This requires duckdb to be installed.

cleanup_old_files( *, cleanup_all: bool = False, older_than: dt.datetime | None = None, dry_run: bool = False, ) → list[str][source]#

Delete files that have been scheduled for deletion.

Files are only scheduled for deletion when the snapshots referencing them are expired (see expire_snapshots()).
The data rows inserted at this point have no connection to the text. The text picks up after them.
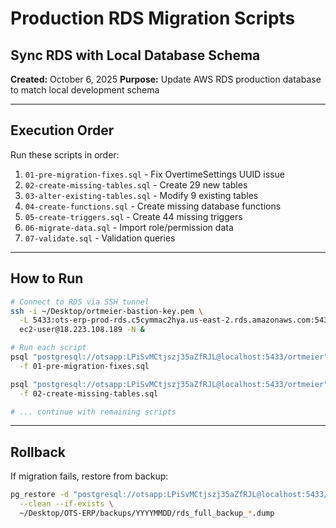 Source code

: # Production RDS Migration Scripts
## Sync RDS with Local Database Schema

**Created:** October 6, 2025
**Purpose:** Update AWS RDS production database to match local development schema

---

## Execution Order

Run these scripts in order:

1. `01-pre-migration-fixes.sql` - Fix OvertimeSettings UUID issue
2. `02-create-missing-tables.sql` - Create 29 new tables
3. `03-alter-existing-tables.sql` - Modify 9 existing tables
4. `04-create-functions.sql` - Create missing database functions
5. `05-create-triggers.sql` - Create 44 missing triggers
6. `06-migrate-data.sql` - Import role/permission data
7. `07-validate.sql` - Validation queries

---

## How to Run

```bash
# Connect to RDS via SSH tunnel
ssh -i ~/Desktop/ortmeier-bastion-key.pem \
  -L 5433:ots-erp-prod-rds.c5cymmac2hya.us-east-2.rds.amazonaws.com:5432 \
  ec2-user@18.223.108.189 -N &

# Run each script
psql "postgresql://otsapp:LPiSvMCtjszj35aZfRJL@localhost:5433/ortmeier" \
  -f 01-pre-migration-fixes.sql

psql "postgresql://otsapp:LPiSvMCtjszj35aZfRJL@localhost:5433/ortmeier" \
  -f 02-create-missing-tables.sql

# ... continue with remaining scripts
```

---

## Rollback

If migration fails, restore from backup:

```bash
pg_restore -d "postgresql://otsapp:LPiSvMCtjszj35aZfRJL@localhost:5433/ortmeier" \
  --clean --if-exists \
  ~/Desktop/OTS-ERP/backups/YYYYMMDD/rds_full_backup_*.dump
```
If neither cleanup_all nor older_than is provided, files are deleted according to the "delete_older_than" metadata option (which defaults to two days). The reason for this “grace period” is to prevent deleting files that are being used by active queries.

Parameters:

cleanup_all – If True, delete all files scheduled for deletion regardless of age.
older_than – If provided, only delete files scheduled for deletion before this timestamp.
dry_run – If True, no files are actually deleted and the returned paths merely indicate what would be deleted.

Returns:

The paths that were deleted, or would be deleted when dry_run is True.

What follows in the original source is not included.